Dar blew out his breath. "Yes, I was afraid of you at times, Tarrin. Any sane man would have been."

"Were you afraid of me the whole time?"

"No," he answered. "When we first met, I liked you alot. Like I said, you were alot like you are now, with some pretty obvious differences, given you were a Were-cat then. But after Jula betrayed you, and we left to go find the Firestaff, those two things consumed you. You turned feral, and you were driven by the need to finish the mission and regain your freedom. Anyone that got in your way was putting his life in his hands, and when you were feral, you were very nervous and unpredictable. That can make any man nervous, since you were strong enough to kill a man with your bare hands."

"I don't think I would have ever hurt you, Dar," Tarrin said after a moment.

"I doubt you would have either," he answered. "You risked your neck too many times to count to keep the rest of us out of harm's way.
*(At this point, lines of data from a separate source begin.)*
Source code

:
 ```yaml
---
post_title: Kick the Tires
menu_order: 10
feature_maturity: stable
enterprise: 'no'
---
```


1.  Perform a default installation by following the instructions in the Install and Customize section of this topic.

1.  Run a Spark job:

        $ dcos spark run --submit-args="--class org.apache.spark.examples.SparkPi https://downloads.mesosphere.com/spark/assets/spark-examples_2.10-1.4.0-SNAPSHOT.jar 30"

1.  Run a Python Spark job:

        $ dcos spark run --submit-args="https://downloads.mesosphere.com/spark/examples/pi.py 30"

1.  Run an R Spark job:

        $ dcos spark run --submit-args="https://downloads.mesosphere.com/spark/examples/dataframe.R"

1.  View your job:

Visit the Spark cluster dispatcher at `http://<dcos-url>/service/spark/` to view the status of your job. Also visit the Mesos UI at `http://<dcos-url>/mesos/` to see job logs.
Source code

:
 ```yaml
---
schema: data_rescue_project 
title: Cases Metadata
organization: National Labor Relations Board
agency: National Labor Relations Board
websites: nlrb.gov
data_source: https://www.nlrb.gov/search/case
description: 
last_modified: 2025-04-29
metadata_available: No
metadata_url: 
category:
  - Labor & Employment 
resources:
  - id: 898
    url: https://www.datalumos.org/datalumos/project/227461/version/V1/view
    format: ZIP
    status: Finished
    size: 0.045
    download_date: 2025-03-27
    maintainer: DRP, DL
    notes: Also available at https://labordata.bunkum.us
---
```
That happened after Faalken died." He sighed. "You took that harder than the rest of us. I liked Faalken and I miss him, but you blamed yourself for it. After he died, you'd all but stick your neck on a headsman's block if it kept the rest of us out of danger. That really infuriated Allia and Camara Tal, you know," he chuckled. "They were trying to protect you, but you were running off and protecting them and putting yourself in harm's way in the process." He looked over with darkening eyes. "After Faalken died, I never really was directly afraid of you again. I'd be afraid of what you might do, and what might happen, but I was never afraid you'd hurt me."